Dalam konferensi pers di Yogyakarta, keluarga Arya Daru memohon kepada Presiden Prabowo Subianto untuk menuntut penjelasan dari Kapolri, Panglima TNI, dan Kemlu terkait penyebab kematian Arya Daru. Pengacara keluarga juga mengungkap adanya kejanggalan, seperti adanya kiriman amplop misterius dan akun media sosial Arya yang masih aktif setelah kematiannya.
Meski Direktorat Reserse Kriminal Umum Polda Metro Jaya menyimpulkan kematian Arya Daru tanpa keterlibatan pihak lain, keluarga dan pengacara tetap berharap agar “misteri” segera terungkap. Hasil pemeriksaan toksikologi dan forensik juga menunjukkan bahwa tidak ada zat berbahaya ataupun sidik jari selain milik Arya Daru pada lokasi kejadian.

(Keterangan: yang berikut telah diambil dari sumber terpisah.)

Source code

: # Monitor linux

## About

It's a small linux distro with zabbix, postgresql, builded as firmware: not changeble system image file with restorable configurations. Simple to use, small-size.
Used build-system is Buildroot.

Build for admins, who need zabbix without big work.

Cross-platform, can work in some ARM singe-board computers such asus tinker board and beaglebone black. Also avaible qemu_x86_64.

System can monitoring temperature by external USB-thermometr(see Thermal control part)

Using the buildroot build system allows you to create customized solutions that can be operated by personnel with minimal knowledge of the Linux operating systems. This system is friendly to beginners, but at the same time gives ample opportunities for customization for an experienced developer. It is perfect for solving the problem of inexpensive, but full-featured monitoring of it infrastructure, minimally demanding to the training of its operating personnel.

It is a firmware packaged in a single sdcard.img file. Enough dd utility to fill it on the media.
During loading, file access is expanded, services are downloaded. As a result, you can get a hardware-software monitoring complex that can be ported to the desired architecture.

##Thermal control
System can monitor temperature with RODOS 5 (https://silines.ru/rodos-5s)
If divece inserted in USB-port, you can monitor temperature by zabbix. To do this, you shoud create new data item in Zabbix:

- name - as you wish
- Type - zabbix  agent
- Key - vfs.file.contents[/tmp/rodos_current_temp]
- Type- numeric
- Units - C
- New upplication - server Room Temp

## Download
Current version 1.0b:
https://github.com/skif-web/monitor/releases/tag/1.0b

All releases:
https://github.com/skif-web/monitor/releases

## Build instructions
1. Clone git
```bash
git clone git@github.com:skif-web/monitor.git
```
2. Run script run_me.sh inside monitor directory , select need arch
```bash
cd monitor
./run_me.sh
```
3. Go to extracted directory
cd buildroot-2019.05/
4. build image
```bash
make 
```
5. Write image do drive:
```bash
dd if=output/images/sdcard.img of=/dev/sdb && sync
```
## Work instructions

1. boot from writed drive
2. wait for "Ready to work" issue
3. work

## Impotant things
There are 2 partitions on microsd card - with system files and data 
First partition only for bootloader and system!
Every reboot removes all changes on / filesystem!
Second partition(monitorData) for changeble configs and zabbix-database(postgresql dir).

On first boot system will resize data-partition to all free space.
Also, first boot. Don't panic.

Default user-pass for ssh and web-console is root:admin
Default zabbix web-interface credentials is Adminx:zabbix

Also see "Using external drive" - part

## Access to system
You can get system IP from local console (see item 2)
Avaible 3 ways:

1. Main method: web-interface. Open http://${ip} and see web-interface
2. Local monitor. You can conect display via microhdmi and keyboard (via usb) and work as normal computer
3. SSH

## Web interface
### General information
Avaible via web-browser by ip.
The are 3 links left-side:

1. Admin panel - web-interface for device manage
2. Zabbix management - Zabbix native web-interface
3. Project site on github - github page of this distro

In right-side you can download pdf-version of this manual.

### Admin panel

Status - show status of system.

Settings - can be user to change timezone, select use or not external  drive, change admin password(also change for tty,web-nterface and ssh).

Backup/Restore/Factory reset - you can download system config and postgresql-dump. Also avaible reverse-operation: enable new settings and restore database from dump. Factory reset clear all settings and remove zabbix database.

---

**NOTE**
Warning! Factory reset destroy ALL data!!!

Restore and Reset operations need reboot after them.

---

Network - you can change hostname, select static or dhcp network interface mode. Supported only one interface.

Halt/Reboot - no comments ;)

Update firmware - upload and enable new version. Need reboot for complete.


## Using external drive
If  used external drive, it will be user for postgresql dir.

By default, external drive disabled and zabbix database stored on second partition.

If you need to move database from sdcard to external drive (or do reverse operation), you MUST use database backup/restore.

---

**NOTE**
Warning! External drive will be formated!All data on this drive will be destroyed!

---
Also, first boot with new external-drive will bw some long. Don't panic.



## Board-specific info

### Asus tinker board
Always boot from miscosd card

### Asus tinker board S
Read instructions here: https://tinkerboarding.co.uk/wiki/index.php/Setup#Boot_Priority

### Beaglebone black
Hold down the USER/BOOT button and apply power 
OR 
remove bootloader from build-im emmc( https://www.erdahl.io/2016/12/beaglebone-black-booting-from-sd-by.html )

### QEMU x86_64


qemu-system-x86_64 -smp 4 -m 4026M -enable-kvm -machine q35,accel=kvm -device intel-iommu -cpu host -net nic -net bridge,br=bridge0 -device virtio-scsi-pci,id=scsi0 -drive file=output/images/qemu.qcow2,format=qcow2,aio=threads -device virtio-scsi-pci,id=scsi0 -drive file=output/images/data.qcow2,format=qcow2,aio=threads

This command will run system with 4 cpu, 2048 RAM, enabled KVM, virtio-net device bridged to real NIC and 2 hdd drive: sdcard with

Polisi tetap membuka ruang bagi informasi tambahan yang dapat membantu mengungkap kebenaran di balik kematian Arya Daru. Penyelidikan masih terus berlangsung, dan keluarga korban diberi kesempatan untuk memberikan klarifikasi lebih lanjut jika diperlukan. Semua pihak berharap agar keadilan dapat terpenuhi dan “misteri” segera terpecahkan.